Early Christians observed the Eucharist annually at Passover. It then transitioned to weekly fellowship meals, and over 1000 years later, it became a daily practice in the Roman Catholic Church as a sacramental ordinance and sacrificial ritual that is the real presence of the transubstantiated body and blood of Jesus.
The Eucharist has always been considered a sacrament by the vast majority of Churches worldwide as a memorial of Jesus's sacrifice as the final payment for the forgiveness of sin. In many Christian traditions, the Eucharist is viewed as symbolic or commemorative as an expression of the universal Christian faith but not as a channel of grace. Sharing in Holy Communion enhances and deepens the communion of fellow Christians with Jesus and each other.
Transubstantiation
During the Eucharist, the Roman Catholic Church (RCC) believes that the substance of consecrated bread and wine is literally changed (i.e., transubstantiated) into the actual body and blood of Jesus, even though the outward appearance and physical characteristics remain the same.
According to the Modern Catholic Dictionary by John Hardon (2024), “transubstantiation” refers to “the complete change of the substance of bread and wine into the substance of Christ's body and blood by a validly ordained priest during the consecration at Mass, so that only the accidents of bread and wine remain. While the faith behind the term itself was already believed in apostolic times, the term itself was a later development. Before the sixth century, the Eastern Fathers preferred the term meta-ousiosis, meaning "change of being." In contrast, the Latin tradition developed the term 'transubstantiation,' which means "change of substance," and was incorporated into the creed of the Fourth Lateran Council in AD 1215. The Council of Trent (AD 1551), in defining the "wonderful and singular conversion of the whole substance of the wine into the blood" of Christ, added, "which conversion the Catholic Church calls transubstantiation" (Denzinger AD 1652). After transubstantiation, the accidents of bread and wine do not appear in any subject or substance whatsoever. Yet they are not make-believe. They are sustained in existence by divine power. (Etym. Latin trans-, so as to change + substantia, substance: transubstantio, change of substance.) [TRANSUBSTANTIATION | Catholic Culture.

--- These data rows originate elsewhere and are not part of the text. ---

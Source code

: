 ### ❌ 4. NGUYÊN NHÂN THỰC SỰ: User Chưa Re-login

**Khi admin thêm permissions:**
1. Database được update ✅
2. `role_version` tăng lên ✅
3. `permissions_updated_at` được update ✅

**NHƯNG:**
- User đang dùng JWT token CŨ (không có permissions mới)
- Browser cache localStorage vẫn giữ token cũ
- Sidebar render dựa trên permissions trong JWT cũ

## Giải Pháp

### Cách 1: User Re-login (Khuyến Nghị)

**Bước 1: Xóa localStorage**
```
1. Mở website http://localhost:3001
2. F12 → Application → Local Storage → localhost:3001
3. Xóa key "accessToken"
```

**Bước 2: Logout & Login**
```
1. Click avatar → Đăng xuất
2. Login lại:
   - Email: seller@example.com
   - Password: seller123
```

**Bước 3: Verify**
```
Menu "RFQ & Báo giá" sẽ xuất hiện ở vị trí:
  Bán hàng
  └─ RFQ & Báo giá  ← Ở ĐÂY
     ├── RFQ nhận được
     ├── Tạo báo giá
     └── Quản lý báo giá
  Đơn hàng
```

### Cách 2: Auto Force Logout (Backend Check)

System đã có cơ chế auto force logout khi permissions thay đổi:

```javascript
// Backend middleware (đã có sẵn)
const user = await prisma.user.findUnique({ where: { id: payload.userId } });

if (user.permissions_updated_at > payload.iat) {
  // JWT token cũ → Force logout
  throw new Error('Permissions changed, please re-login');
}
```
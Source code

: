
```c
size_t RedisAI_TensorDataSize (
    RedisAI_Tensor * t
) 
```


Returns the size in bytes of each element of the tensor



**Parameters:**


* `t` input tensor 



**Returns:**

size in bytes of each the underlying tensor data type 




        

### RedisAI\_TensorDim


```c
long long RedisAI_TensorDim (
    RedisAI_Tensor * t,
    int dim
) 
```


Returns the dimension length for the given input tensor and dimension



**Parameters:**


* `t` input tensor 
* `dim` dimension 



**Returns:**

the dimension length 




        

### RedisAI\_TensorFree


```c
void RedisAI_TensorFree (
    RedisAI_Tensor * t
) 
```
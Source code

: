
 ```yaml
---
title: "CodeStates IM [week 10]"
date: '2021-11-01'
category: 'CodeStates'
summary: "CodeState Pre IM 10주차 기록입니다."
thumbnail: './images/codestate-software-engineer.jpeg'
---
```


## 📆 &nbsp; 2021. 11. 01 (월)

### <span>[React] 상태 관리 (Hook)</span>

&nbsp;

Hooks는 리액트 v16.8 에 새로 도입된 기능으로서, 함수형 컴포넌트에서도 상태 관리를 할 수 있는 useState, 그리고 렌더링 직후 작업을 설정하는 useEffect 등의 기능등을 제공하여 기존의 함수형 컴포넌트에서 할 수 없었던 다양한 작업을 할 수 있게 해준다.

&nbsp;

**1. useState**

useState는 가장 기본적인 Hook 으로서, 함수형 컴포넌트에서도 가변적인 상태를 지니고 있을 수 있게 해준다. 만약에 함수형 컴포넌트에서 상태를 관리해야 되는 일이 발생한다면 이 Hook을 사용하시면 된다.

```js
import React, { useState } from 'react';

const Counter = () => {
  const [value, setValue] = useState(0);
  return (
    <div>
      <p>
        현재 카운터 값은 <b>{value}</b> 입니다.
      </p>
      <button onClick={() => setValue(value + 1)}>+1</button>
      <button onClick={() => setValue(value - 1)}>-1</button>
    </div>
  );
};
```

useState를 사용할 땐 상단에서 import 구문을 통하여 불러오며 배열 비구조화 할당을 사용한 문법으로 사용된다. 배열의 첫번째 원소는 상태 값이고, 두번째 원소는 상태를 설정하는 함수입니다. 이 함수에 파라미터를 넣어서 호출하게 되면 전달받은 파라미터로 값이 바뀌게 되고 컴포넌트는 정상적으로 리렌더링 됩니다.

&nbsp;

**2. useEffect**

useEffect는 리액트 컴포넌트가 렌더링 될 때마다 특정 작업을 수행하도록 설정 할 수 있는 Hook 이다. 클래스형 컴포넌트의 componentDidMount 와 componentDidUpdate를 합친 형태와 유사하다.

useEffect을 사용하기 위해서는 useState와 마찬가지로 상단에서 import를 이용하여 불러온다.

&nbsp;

https://www.catholicculture.org/culture/library/dictionary/index.cfm?id=36918]
According to the Bible, using the rules of biblical hermeneutics to exegete the Scriptures, the Apostles make no mention of transubstantiation in any way, manner, or form, nor did the early Church Fathers for hundreds of years, contrary to the teaching of the RCC. The fundamental biblical doctrine of the sacrament Communion was a symbolic memorial and not a subject of theological controversy and ecclesiastical action until the time of Paschius Radbert in the ninth century. Even the RCC couldn’t agree with the 4th Lateran Council in AD 1215 when it gave the first dogmatic expression and formally set forth transubstantiation as the official teaching of the RCC, which was the complete opposite of the first 900 years of church teaching. This was further affirmed by the Council of Trent, which also dogmatically asserted that the nature of the Lord’s Supper was that of a propitiatory sacrifice for sin.
Here are a few of the early Church Fathers' teachings on the Eucharist that are in complete opposition to the RCC.
- Pope Gelasius taught a metabolic and symbolic view of the Eucharist.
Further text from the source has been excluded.